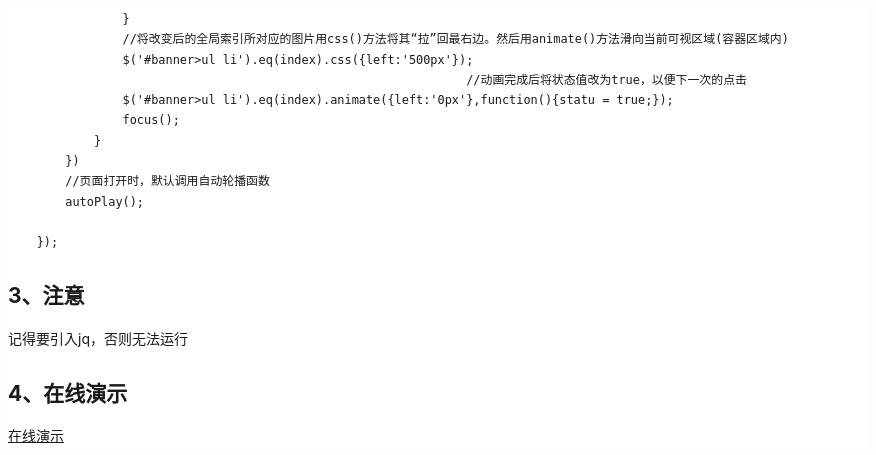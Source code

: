 					}
					//将改变后的全局索引所对应的图片用css()方法将其“拉”回最右边。然后用animate()方法滑向当前可视区域(容器区域内)
					$('#banner>ul li').eq(index).css({left:'500px'});
																	//动画完成后将状态值改为true，以便下一次的点击
					$('#banner>ul li').eq(index).animate({left:'0px'},function(){statu = true;});
					focus();
				}
			})
			//页面打开时，默认调用自动轮播函数
			autoPlay();
			
		});
	

## 3、注意
记得要引入jq，否则无法运行
## 4、在线演示
[在线演示](http://www.magicyou.cn/resource/20160817)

····················

*PROBLEM REQUIREMENTS*.
How many lines in these records hold the string "left"? Reply with the number alone.

*PROBLEM SOLUTION*.
2